■ **PROVIDED DATA**:
#####
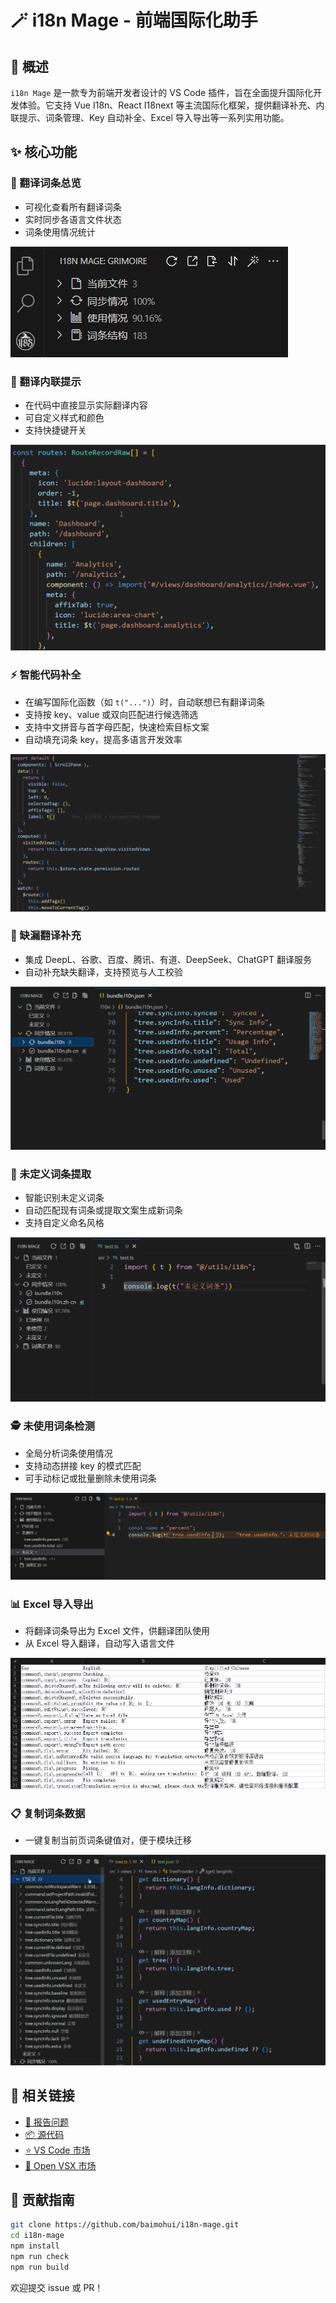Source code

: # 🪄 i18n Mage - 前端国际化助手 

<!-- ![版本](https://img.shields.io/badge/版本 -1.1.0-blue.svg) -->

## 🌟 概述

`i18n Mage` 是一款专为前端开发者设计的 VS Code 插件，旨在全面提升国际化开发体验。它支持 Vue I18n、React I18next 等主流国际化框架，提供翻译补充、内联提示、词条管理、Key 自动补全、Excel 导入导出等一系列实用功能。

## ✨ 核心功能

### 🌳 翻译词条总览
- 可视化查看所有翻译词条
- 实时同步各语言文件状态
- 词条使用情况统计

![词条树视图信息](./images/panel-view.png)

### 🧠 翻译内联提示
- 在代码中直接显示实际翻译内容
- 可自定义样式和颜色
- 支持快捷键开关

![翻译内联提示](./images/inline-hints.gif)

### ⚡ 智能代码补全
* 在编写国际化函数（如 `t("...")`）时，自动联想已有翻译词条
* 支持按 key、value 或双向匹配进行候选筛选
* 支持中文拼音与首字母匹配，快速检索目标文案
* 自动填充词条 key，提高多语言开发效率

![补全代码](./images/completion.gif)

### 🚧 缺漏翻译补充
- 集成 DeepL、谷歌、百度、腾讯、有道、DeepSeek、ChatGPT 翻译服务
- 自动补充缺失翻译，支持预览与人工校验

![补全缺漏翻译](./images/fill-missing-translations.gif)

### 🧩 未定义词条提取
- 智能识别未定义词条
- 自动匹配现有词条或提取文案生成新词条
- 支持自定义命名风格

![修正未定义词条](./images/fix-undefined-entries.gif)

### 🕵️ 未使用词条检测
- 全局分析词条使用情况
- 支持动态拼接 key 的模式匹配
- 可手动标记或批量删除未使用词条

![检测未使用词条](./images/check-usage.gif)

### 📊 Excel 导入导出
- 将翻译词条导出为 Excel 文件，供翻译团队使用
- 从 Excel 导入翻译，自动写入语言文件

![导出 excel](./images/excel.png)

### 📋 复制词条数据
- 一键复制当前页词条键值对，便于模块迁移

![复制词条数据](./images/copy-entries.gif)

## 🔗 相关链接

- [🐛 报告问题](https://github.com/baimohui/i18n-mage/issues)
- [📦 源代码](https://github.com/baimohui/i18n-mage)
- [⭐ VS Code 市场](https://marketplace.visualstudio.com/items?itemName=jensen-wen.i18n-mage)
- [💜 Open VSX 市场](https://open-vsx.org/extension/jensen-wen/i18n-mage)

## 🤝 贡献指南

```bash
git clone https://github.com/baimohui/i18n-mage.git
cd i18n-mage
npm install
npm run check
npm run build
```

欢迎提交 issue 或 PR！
#####
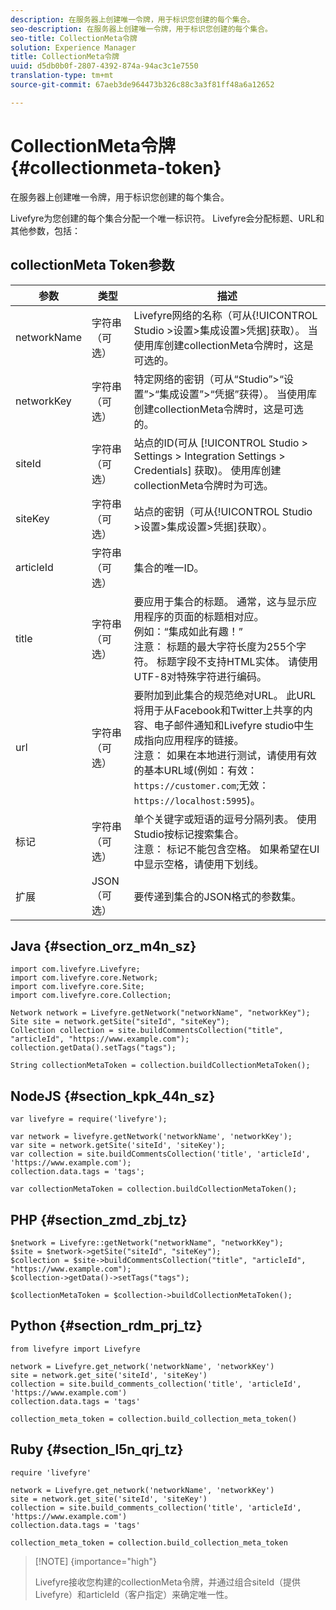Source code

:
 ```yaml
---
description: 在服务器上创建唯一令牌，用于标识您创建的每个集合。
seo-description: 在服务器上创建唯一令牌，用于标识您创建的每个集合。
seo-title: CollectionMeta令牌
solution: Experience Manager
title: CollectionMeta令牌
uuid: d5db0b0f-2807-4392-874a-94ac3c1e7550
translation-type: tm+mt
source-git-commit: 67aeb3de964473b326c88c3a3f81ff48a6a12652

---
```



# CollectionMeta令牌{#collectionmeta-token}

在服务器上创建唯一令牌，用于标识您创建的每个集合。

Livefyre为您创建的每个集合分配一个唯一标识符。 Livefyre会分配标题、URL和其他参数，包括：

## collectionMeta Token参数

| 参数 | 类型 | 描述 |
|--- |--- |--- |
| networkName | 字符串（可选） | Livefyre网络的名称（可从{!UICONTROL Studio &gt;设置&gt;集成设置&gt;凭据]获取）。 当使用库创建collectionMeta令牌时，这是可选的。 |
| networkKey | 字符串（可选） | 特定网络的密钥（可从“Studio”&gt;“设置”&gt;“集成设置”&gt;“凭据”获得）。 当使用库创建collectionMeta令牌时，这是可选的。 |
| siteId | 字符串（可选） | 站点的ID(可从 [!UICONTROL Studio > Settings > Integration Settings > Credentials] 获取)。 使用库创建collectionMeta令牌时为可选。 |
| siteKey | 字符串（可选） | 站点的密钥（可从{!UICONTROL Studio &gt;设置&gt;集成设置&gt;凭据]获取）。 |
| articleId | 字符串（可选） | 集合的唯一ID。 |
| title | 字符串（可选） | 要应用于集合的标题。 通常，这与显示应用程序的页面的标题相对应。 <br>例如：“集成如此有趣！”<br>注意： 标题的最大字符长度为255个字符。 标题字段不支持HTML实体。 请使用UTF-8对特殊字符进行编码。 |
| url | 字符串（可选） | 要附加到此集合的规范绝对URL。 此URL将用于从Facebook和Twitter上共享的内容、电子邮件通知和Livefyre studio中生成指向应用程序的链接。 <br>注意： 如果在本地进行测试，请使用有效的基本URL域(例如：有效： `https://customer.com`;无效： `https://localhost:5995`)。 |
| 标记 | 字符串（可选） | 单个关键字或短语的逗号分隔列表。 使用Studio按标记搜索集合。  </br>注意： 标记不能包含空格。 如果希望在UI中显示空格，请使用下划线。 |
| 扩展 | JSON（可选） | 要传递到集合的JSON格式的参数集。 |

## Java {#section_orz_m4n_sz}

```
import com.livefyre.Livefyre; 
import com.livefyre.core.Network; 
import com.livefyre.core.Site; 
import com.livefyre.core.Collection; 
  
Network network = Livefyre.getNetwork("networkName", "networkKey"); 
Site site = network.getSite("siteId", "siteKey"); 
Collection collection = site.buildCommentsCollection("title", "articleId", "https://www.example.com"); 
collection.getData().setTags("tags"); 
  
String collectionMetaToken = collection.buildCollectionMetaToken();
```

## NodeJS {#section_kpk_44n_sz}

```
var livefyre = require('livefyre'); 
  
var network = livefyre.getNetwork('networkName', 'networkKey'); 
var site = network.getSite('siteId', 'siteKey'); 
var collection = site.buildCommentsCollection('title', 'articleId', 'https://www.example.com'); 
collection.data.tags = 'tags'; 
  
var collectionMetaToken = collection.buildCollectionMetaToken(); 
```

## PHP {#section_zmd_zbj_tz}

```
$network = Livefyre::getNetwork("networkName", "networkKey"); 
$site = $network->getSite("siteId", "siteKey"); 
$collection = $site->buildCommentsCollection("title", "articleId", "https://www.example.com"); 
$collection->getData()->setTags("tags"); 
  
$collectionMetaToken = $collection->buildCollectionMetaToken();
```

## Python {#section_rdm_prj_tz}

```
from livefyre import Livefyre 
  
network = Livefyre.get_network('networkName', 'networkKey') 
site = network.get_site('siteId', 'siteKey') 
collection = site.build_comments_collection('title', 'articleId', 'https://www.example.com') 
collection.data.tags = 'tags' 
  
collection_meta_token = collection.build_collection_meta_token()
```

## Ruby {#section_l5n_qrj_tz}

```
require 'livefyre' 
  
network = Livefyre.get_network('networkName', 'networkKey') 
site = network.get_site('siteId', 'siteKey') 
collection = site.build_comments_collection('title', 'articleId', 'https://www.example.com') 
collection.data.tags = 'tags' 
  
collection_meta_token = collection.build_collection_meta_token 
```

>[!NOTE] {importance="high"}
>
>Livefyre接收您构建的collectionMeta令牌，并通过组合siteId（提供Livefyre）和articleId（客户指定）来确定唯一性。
#####
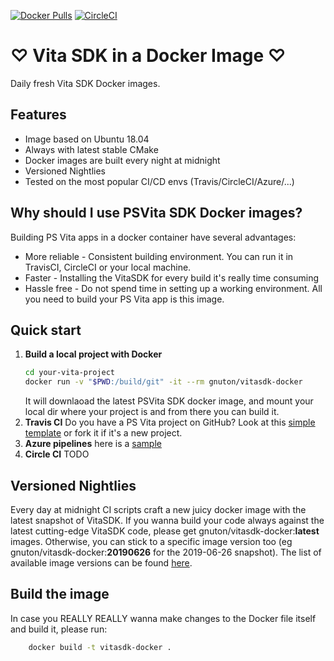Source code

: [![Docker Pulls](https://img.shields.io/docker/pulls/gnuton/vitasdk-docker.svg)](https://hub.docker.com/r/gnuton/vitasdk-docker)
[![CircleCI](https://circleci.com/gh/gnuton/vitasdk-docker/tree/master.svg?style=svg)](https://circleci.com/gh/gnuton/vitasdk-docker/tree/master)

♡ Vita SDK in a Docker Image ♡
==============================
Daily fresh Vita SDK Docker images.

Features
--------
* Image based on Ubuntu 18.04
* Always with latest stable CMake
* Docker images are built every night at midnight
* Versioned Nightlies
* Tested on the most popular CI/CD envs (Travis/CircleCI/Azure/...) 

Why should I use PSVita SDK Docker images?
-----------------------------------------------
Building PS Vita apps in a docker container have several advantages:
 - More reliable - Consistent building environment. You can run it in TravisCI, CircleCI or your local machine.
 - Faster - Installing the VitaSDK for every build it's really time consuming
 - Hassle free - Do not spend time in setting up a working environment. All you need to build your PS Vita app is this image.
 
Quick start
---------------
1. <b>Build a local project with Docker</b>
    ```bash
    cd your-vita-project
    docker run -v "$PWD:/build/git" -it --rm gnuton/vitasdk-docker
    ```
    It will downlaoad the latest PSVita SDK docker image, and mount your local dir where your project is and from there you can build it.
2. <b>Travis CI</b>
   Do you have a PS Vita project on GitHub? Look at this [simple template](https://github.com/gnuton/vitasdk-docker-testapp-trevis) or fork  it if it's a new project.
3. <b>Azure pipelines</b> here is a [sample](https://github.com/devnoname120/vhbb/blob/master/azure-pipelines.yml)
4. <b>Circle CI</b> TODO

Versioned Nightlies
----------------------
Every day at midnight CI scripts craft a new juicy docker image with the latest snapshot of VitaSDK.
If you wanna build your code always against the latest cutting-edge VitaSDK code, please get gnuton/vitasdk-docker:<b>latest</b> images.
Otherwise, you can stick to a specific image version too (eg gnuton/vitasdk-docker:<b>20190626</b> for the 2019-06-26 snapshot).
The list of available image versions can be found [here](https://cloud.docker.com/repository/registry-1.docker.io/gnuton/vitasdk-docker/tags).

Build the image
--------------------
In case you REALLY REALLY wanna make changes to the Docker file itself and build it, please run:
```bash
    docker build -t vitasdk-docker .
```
#####
Output the material above exactly, but only from the line that carries "1. <b>Build a local project with Docker</b>" through the line that carries "It will downlaoad".

■ **SOLUTION TO THE PROBLEM**:
1. <b>Build a local project with Docker</b>
    ```bash
    cd your-vita-project
    docker run -v "$PWD:/build/git" -it --rm gnuton/vitasdk-docker
    ```
    It will downlaoad the latest PSVita SDK docker image, and mount your local dir where your project is and from there you can build it.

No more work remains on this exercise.